I was interested to try both single and paired end alignment at these more stringent thresholds on a subset of reads (100000) for a few samples (randomly selected 16C_32psu_4_S4, 16C_26psu_1_S13, CTRL_8C_26psu_1_S17, 8C_32psu_3_S7, and 8C_26psu_2_S10)

Analysis

The following two analyses were performed on mox. Bismark was run on contatenated newly trimmed BS data using alignment score thresholds L,0,-0.2; L,0,-0.3; L,0,-0.4; L,0,-0.5; and L,0,-0.6

Paired end alignments

script: 20200612_BmrkAlnAStest_Salmo.sh
slurm file: slurm-2706798.out
output: https://gannet.fish.washington.edu/metacarcinus/Salmo_Calig/analyses/20200612/AS_0.2/

Single end alignments

script: 20200612_BmrkAlnAStest_Salmo_SE.sh
slurm file: slurm-2706898.out
output:
- AS_0.2
- AS_0.3
- AS_0.4
- AS_0.5
- AS_0.6

Results

R Script: 20200612_AS_compare.Rmd
input data: I created the following data files from the bismark reports in the output folders (e.g. 8C_26psu_2_S10_R1_001_val_1_bismark_bt2_PE_report.txt):
- 20200612_AS_compare.csv
- 20200612_AS_compare_SE.csv

In choosing an alignment score, I want to balance the highest % mapping with the lowest % CHH and % CHG methylation, and the highest % mCpG methylation.

Single end alignments tend give higher % mapping than paired end. But this comes at the cost of increased % mCHH and decreased % mCpG which suggest SE mapping is likely not contributing to high integrity alignments. Because the only CHH methylation we are expecting is from incomplete bisulfite conversion, which is typically <= 1%. This is consistent with my previous single end alignment analysis).

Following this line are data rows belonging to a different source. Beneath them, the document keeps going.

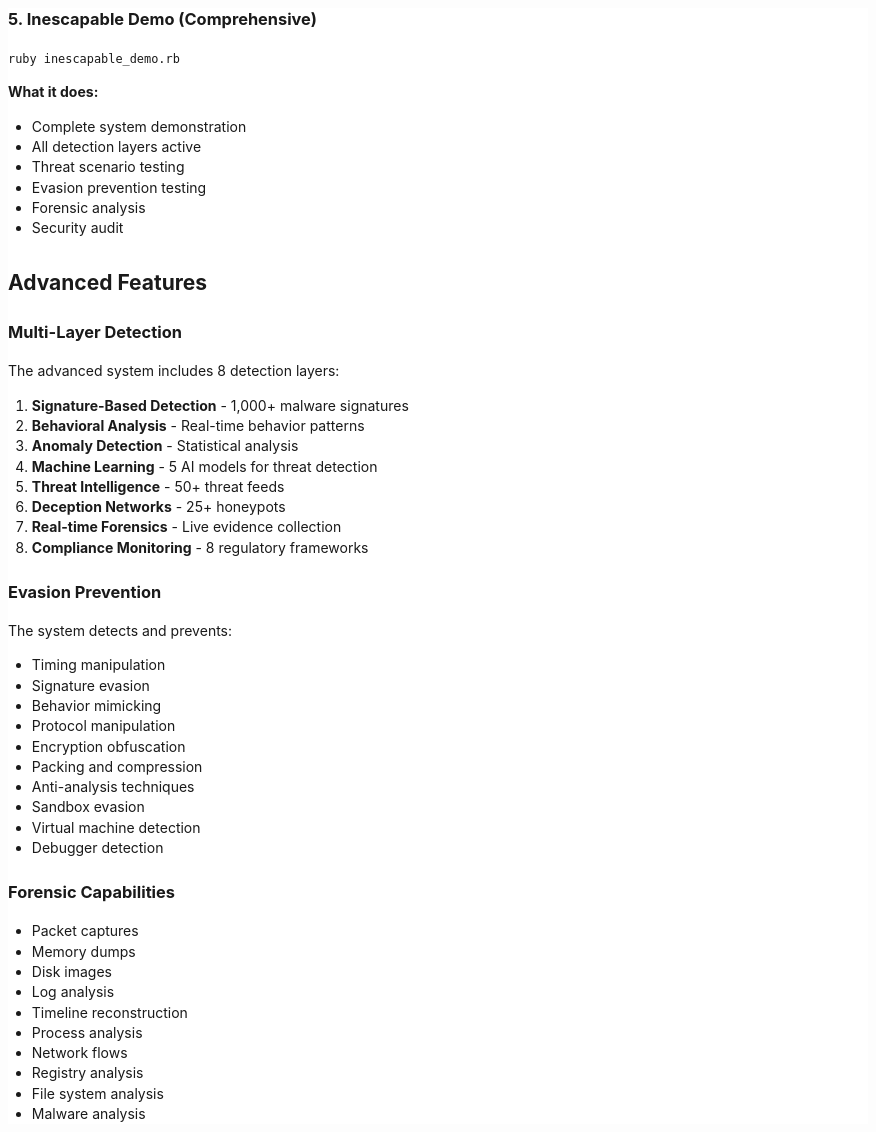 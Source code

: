 ### 5. Inescapable Demo (Comprehensive)
```bash
ruby inescapable_demo.rb
```
**What it does:**
- Complete system demonstration
- All detection layers active
- Threat scenario testing
- Evasion prevention testing
- Forensic analysis
- Security audit

## Advanced Features

### Multi-Layer Detection
The advanced system includes 8 detection layers:
1. **Signature-Based Detection** - 1,000+ malware signatures
2. **Behavioral Analysis** - Real-time behavior patterns
3. **Anomaly Detection** - Statistical analysis
4. **Machine Learning** - 5 AI models for threat detection
5. **Threat Intelligence** - 50+ threat feeds
6. **Deception Networks** - 25+ honeypots
7. **Real-time Forensics** - Live evidence collection
8. **Compliance Monitoring** - 8 regulatory frameworks

### Evasion Prevention
The system detects and prevents:
- Timing manipulation
- Signature evasion
- Behavior mimicking
- Protocol manipulation
- Encryption obfuscation
- Packing and compression
- Anti-analysis techniques
- Sandbox evasion
- Virtual machine detection
- Debugger detection

### Forensic Capabilities
- Packet captures
- Memory dumps
- Disk images
- Log analysis
- Timeline reconstruction
- Process analysis
- Network flows
- Registry analysis
- File system analysis
- Malware analysis
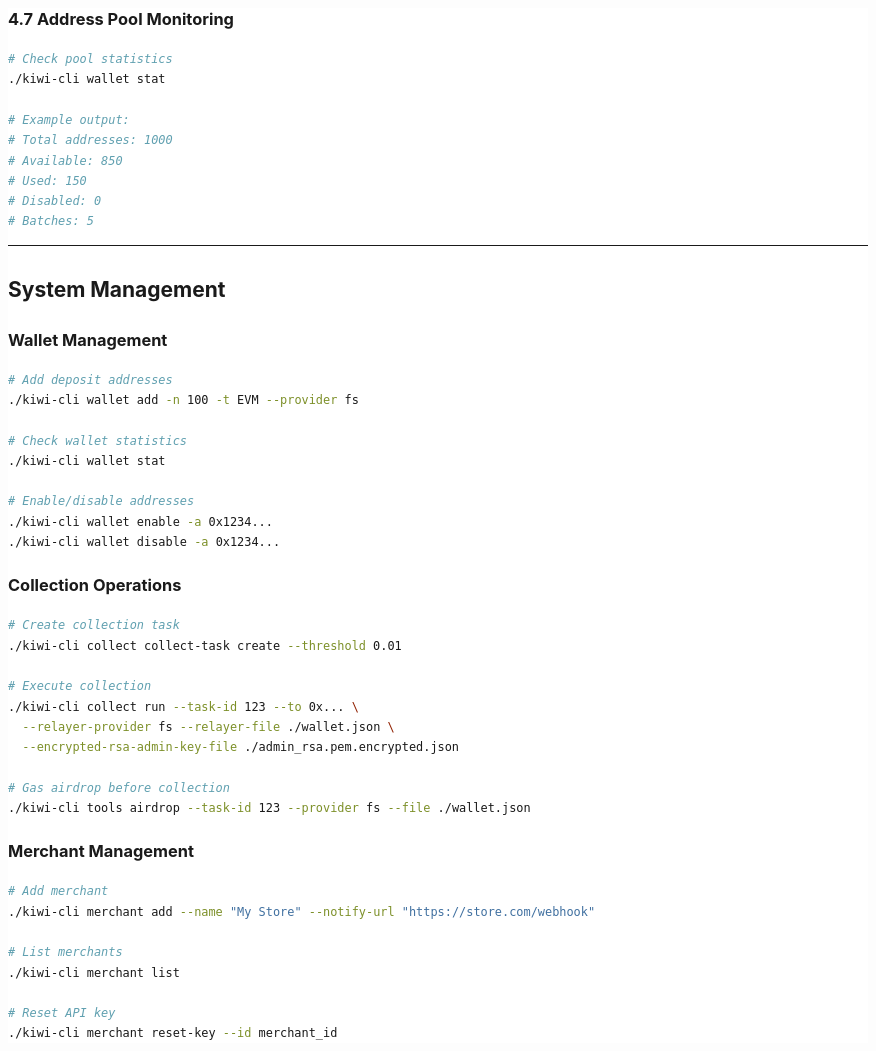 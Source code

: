 ### 4.7 Address Pool Monitoring

```bash
# Check pool statistics
./kiwi-cli wallet stat

# Example output:
# Total addresses: 1000
# Available: 850
# Used: 150
# Disabled: 0
# Batches: 5
```

---

## System Management

### Wallet Management

```bash
# Add deposit addresses
./kiwi-cli wallet add -n 100 -t EVM --provider fs

# Check wallet statistics
./kiwi-cli wallet stat

# Enable/disable addresses
./kiwi-cli wallet enable -a 0x1234...
./kiwi-cli wallet disable -a 0x1234...
```

### Collection Operations

```bash
# Create collection task
./kiwi-cli collect collect-task create --threshold 0.01

# Execute collection
./kiwi-cli collect run --task-id 123 --to 0x... \
  --relayer-provider fs --relayer-file ./wallet.json \
  --encrypted-rsa-admin-key-file ./admin_rsa.pem.encrypted.json

# Gas airdrop before collection
./kiwi-cli tools airdrop --task-id 123 --provider fs --file ./wallet.json
```

### Merchant Management

```bash
# Add merchant
./kiwi-cli merchant add --name "My Store" --notify-url "https://store.com/webhook"

# List merchants
./kiwi-cli merchant list

# Reset API key
./kiwi-cli merchant reset-key --id merchant_id
```
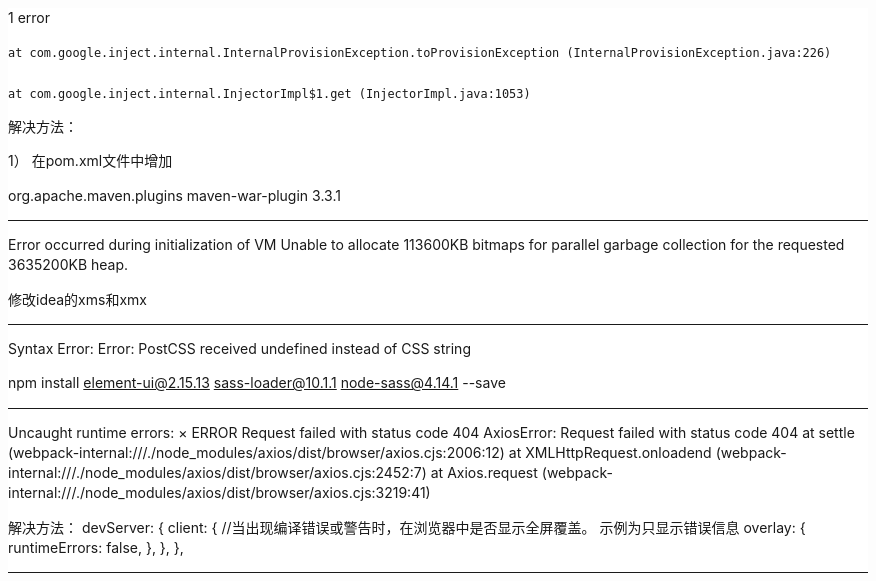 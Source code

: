 1 error

    at com.google.inject.internal.InternalProvisionException.toProvisionException (InternalProvisionException.java:226)
    
    at com.google.inject.internal.InjectorImpl$1.get (InjectorImpl.java:1053)


解决方法：

1） 在pom.xml文件中增加

<build>
<plugins>
<plugin>
<groupId>org.apache.maven.plugins</groupId>
<artifactId>maven-war-plugin</artifactId>
<version>3.3.1</version>
</plugin>
</plugins>
</build>


---

Error occurred during initialization of VM
Unable to allocate 113600KB bitmaps for parallel garbage collection for the requested 3635200KB heap.

修改idea的xms和xmx

---

Syntax Error: Error: PostCSS received undefined instead of CSS string

npm install element-ui@2.15.13 sass-loader@10.1.1 node-sass@4.14.1 --save

---

Uncaught runtime errors:
×
ERROR
Request failed with status code 404
AxiosError: Request failed with status code 404
    at settle (webpack-internal:///./node_modules/axios/dist/browser/axios.cjs:2006:12)
    at XMLHttpRequest.onloadend (webpack-internal:///./node_modules/axios/dist/browser/axios.cjs:2452:7)
    at Axios.request (webpack-internal:///./node_modules/axios/dist/browser/axios.cjs:3219:41)

解决方法：
  devServer: {
    client: {
      //当出现编译错误或警告时，在浏览器中是否显示全屏覆盖。  示例为只显示错误信息
      overlay: {
        runtimeErrors: false,
      },
    },
  },

--- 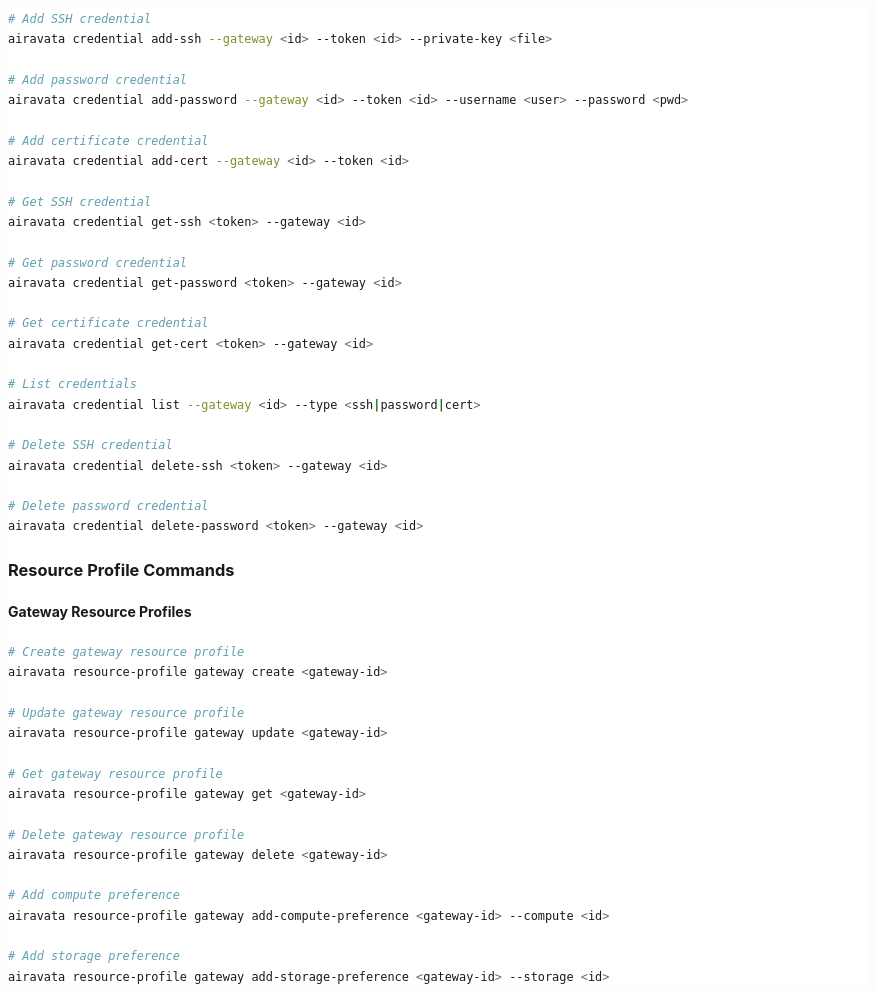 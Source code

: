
 ```bash
# Add SSH credential
airavata credential add-ssh --gateway <id> --token <id> --private-key <file>

# Add password credential
airavata credential add-password --gateway <id> --token <id> --username <user> --password <pwd>

# Add certificate credential
airavata credential add-cert --gateway <id> --token <id>

# Get SSH credential
airavata credential get-ssh <token> --gateway <id>

# Get password credential
airavata credential get-password <token> --gateway <id>

# Get certificate credential
airavata credential get-cert <token> --gateway <id>

# List credentials
airavata credential list --gateway <id> --type <ssh|password|cert>

# Delete SSH credential
airavata credential delete-ssh <token> --gateway <id>

# Delete password credential
airavata credential delete-password <token> --gateway <id>
```

### Resource Profile Commands

#### Gateway Resource Profiles

```bash
# Create gateway resource profile
airavata resource-profile gateway create <gateway-id>

# Update gateway resource profile
airavata resource-profile gateway update <gateway-id>

# Get gateway resource profile
airavata resource-profile gateway get <gateway-id>

# Delete gateway resource profile
airavata resource-profile gateway delete <gateway-id>

# Add compute preference
airavata resource-profile gateway add-compute-preference <gateway-id> --compute <id>

# Add storage preference
airavata resource-profile gateway add-storage-preference <gateway-id> --storage <id>
```
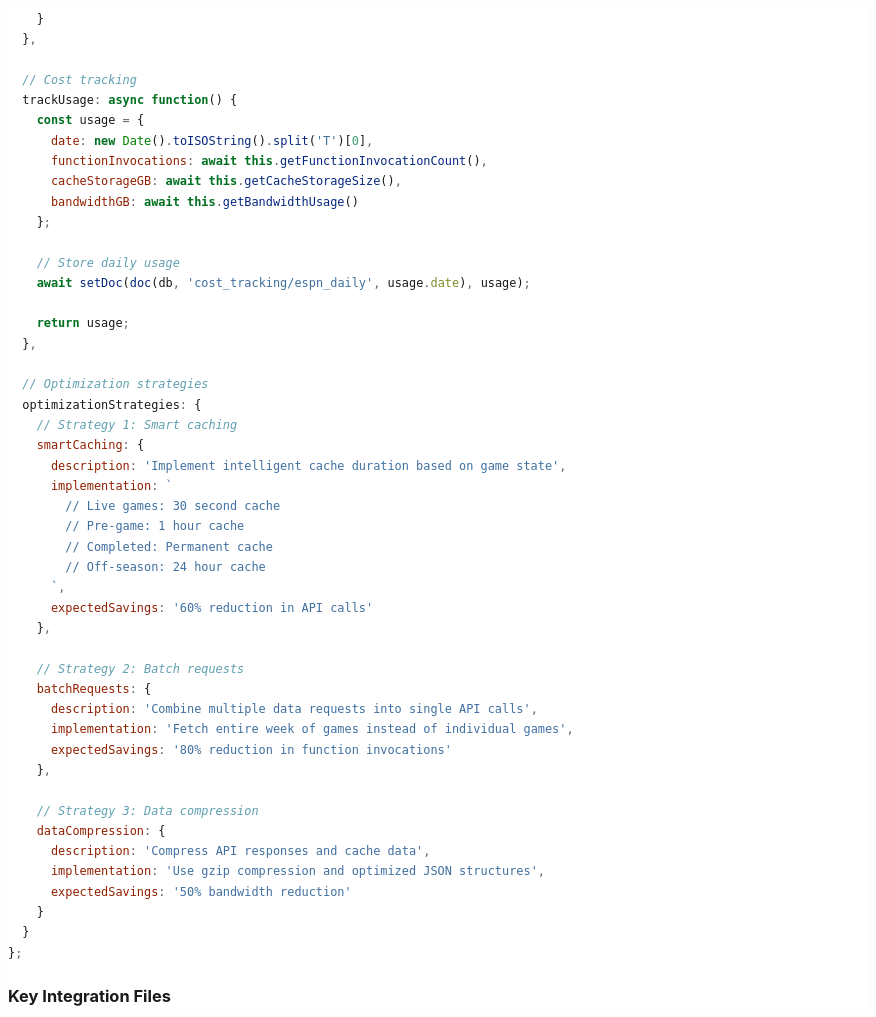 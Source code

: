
 ```javascript
    }
  },
  
  // Cost tracking
  trackUsage: async function() {
    const usage = {
      date: new Date().toISOString().split('T')[0],
      functionInvocations: await this.getFunctionInvocationCount(),
      cacheStorageGB: await this.getCacheStorageSize(),
      bandwidthGB: await this.getBandwidthUsage()
    };
    
    // Store daily usage
    await setDoc(doc(db, 'cost_tracking/espn_daily', usage.date), usage);
    
    return usage;
  },
  
  // Optimization strategies
  optimizationStrategies: {
    // Strategy 1: Smart caching
    smartCaching: {
      description: 'Implement intelligent cache duration based on game state',
      implementation: `
        // Live games: 30 second cache
        // Pre-game: 1 hour cache  
        // Completed: Permanent cache
        // Off-season: 24 hour cache
      `,
      expectedSavings: '60% reduction in API calls'
    },
    
    // Strategy 2: Batch requests
    batchRequests: {
      description: 'Combine multiple data requests into single API calls',
      implementation: 'Fetch entire week of games instead of individual games',
      expectedSavings: '80% reduction in function invocations'
    },
    
    // Strategy 3: Data compression
    dataCompression: {
      description: 'Compress API responses and cache data',
      implementation: 'Use gzip compression and optimized JSON structures',
      expectedSavings: '50% bandwidth reduction'
    }
  }
};
```

### Key Integration Files
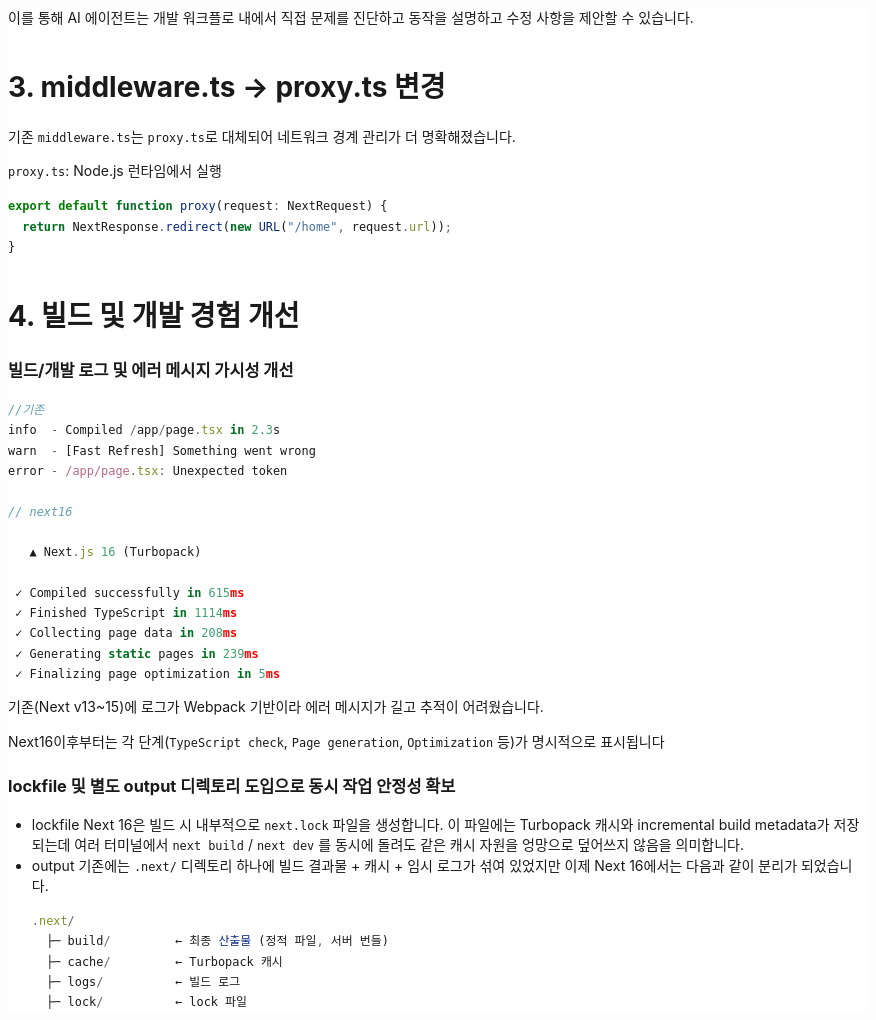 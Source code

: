 이를 통해 AI 에이전트는 개발 워크플로 내에서 직접 문제를 진단하고 동작을 설명하고 수정 사항을 제안할 수 있습니다.

# 3. middleware.ts → proxy.ts 변경

기존 `middleware.ts`는 `proxy.ts`로 대체되어 네트워크 경계 관리가 더 명확해졌습니다.

`proxy.ts`: Node.js 런타임에서 실행

```jsx
export default function proxy(request: NextRequest) {
  return NextResponse.redirect(new URL("/home", request.url));
}
```

# 4. 빌드 및 개발 경험 개선

### 빌드/개발 로그 및 에러 메시지 가시성 개선

```jsx
//기존
info  - Compiled /app/page.tsx in 2.3s
warn  - [Fast Refresh] Something went wrong
error - /app/page.tsx: Unexpected token

// next16

   ▲ Next.js 16 (Turbopack)

 ✓ Compiled successfully in 615ms
 ✓ Finished TypeScript in 1114ms
 ✓ Collecting page data in 208ms
 ✓ Generating static pages in 239ms
 ✓ Finalizing page optimization in 5ms
```

기존(Next v13~15)에 로그가 Webpack 기반이라 에러 메시지가 길고 추적이 어려웠습니다.

Next16이후부터는 각 단계(`TypeScript check`, `Page generation`, `Optimization` 등)가 명시적으로 표시됩니다

### lockfile 및 별도 output 디렉토리 도입으로 동시 작업 안정성 확보

- lockfile
  Next 16은 빌드 시 내부적으로 `next.lock` 파일을 생성합니다. 이 파일에는 Turbopack 캐시와 incremental build metadata가 저장되는데 여러 터미널에서 `next build` / `next dev` 를 동시에 돌려도 같은 캐시 자원을 엉망으로 덮어쓰지 않음을 의미합니다.
- output
  기존에는 `.next/` 디렉토리 하나에 빌드 결과물 + 캐시 + 임시 로그가 섞여 있었지만 이제 Next 16에서는 다음과 같이 분리가 되었습니다.
  ```jsx
  .next/
    ├─ build/         ← 최종 산출물 (정적 파일, 서버 번들)
    ├─ cache/         ← Turbopack 캐시
    ├─ logs/          ← 빌드 로그
    ├─ lock/          ← lock 파일
  ```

Notice in the % mCHH plot how the boxplots tend to show an exponential increase in % methylation. Alignment score threshold of L,0,-0.3 seems to be the last point before the increase shoots up while still staying close to the 99% conversion efficiency rate that’s typically expected.

Conclusions

I will use paired end alignment mode with an alignment score threshold of L,0,-0.3 to maximize % mapping and % mCpG methylation, and minimize % CHH methylation.